Mittlerweile habe ich eine gewisse Ahnung davon, wie weit eine Landschaft ist, dass es andere Menschen gibt, deren Auge bis ans Ende des Weges reicht. Sogar der Mond könnte von oben zuschauen. In einer stockfinsteren Nacht, während der Verdunkelung, habe ich ihn sogar einmal gesehen: ein großer runder gelber Käse. Manchmal ist er auch tagsüber am Himmel, so viel weiß ich aus der Schule, ganz blass, weiß beinahe und durchsichtig, auch für Leute mit den «besten Adleraugen» kaum wahrnehmbar, hat Fräulein Pfeiffer gesagt. Trotzdem sei er da. Seit mir diese Dinge klarer geworden sind, bin ich draußen nicht mehr so ungeniert. Pipi im Freien kommt für mich auf gar keinen Fall mehr in Frage. Wenn nicht andere Spaziergänger, der Mond wird mich auf jeden Fall sehen. Oder der Mann im Mond? Schrecklich, denke ich und kneife die Beine und Pobacken zusammen.
«Lauf zu. Der Weg ist noch weit.»
In meinem Leib grummelt es fürchterlich. Zu Hause liege ich auf meinem Bett, ich fiebere. «Wenn es morgen nicht besser ist, hol ich den Doktor.» Tatsächlich kommt er, Magenverstimmung, eventuell eine Darmverschlingung, mutmaßt er, nachdem er meinen prallen, glühend heißen Bauch abgetastet hat. Ich wimmere vor mich hin, versuche, tapfer zu sein.

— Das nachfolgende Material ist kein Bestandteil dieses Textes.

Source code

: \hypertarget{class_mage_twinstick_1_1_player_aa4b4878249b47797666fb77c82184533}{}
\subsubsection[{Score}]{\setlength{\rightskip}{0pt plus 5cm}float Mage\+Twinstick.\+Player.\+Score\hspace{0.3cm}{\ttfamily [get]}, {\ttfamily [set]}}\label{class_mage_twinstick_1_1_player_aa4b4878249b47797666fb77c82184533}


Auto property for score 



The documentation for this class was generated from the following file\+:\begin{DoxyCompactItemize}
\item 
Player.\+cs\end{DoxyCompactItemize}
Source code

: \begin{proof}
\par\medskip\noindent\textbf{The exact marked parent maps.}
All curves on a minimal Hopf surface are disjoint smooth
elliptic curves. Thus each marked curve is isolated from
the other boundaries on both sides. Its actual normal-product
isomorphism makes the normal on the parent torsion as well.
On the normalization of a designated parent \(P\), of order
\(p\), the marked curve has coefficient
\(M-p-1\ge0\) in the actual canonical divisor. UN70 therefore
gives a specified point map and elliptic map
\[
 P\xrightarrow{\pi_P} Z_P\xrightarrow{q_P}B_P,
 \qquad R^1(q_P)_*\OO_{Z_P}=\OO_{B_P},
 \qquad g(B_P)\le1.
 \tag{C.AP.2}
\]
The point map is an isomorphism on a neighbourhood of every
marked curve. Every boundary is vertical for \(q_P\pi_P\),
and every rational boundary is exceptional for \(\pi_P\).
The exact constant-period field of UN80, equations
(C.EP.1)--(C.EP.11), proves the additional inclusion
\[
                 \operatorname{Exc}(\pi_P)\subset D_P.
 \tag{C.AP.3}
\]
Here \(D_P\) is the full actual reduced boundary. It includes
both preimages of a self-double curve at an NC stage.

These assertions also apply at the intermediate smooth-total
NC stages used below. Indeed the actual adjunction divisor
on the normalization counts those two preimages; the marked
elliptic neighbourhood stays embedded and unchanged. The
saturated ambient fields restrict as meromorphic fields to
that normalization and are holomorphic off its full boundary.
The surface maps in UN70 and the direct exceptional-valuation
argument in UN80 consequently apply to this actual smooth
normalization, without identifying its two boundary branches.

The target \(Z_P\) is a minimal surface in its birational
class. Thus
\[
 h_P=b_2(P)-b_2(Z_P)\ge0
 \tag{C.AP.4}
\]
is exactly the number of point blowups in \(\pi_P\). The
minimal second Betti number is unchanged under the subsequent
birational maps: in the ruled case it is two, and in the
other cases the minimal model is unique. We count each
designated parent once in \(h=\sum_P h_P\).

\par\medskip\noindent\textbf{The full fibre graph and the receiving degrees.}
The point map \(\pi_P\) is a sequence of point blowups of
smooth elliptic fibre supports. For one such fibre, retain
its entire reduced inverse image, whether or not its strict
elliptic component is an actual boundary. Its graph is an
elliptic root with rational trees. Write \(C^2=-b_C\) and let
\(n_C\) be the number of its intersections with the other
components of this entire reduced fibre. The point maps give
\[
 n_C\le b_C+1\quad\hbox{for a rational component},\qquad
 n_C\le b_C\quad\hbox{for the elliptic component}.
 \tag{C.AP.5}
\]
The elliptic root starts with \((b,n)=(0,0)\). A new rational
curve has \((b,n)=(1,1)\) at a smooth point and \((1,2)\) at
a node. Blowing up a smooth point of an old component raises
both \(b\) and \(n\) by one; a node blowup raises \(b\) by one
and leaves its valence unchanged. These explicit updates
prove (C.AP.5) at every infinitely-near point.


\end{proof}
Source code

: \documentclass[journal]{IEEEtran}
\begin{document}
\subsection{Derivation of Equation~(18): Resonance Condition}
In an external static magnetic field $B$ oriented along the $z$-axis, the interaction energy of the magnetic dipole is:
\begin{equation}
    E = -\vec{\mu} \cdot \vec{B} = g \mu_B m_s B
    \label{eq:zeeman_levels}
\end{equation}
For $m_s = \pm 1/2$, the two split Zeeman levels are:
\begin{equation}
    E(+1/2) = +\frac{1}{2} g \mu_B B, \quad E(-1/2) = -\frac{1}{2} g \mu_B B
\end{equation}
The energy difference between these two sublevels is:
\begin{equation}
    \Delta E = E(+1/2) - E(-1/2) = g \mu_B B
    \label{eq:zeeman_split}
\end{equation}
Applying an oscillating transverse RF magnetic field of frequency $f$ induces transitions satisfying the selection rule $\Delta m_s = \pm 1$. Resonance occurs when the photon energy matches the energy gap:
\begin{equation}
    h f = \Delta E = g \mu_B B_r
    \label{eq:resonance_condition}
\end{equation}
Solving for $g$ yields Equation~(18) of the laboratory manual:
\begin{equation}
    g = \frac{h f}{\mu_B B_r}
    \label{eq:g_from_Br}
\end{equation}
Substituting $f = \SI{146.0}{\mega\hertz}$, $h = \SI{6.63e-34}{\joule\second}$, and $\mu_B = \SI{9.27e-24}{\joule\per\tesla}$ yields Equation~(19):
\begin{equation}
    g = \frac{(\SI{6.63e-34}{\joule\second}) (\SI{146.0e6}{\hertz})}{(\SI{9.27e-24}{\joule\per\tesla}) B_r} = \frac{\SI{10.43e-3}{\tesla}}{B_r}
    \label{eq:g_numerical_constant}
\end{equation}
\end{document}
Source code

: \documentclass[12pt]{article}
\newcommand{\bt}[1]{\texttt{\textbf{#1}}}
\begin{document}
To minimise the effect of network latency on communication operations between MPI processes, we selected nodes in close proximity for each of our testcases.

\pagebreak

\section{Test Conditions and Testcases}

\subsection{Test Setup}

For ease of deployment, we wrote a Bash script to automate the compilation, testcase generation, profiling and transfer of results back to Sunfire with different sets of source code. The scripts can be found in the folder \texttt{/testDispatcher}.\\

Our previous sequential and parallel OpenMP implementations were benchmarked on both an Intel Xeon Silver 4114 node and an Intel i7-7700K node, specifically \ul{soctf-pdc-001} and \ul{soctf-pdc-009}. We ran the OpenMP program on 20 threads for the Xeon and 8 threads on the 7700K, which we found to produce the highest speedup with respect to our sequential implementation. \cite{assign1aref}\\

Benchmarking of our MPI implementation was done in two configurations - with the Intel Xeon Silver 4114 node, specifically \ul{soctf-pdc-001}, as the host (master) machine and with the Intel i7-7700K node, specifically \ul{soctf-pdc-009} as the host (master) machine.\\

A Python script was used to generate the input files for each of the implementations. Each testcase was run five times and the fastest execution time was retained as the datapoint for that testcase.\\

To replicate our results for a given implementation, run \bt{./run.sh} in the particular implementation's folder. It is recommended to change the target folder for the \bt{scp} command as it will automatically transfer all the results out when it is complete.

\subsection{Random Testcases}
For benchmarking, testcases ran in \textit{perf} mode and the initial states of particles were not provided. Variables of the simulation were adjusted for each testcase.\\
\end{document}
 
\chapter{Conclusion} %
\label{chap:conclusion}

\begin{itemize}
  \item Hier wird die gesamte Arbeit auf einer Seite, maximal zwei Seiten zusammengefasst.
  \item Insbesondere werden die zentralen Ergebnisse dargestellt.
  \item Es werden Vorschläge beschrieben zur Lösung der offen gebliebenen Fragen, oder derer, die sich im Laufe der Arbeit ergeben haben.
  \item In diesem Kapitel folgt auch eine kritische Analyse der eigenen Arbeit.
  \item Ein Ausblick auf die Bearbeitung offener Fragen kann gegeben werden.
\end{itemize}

Es dauert noch einen Tag und eine Nacht, bis der Krankenwagen mich ins Josefs-Krankenhaus bringt. Und dort, Gott sei Dank, empfängt mich ein Bekannter, Professor Wolf, der meinen Vater kurz vor dem Krieg am Blinddarm operiert hat. Über die nächsten Stunden weiß ich nichts, «ein geplatzter Blinddarm», wird mir später mitgeteilt, als ich wieder richtig wach bin. Am Bett sitzt Mutter, mit einem rosa Pfingstblumenstrauß, das ist bis dahin niemals vorgekommen, Blumen für mich. Der Professor kommt herein und redet leise auf sie ein, und sie atmet schwer.
«Sie sind spät mit dem Kind gekommen.»
«Ja, wenn der Mann nicht daheim ist. Wir Frauen wissen doch nichts.»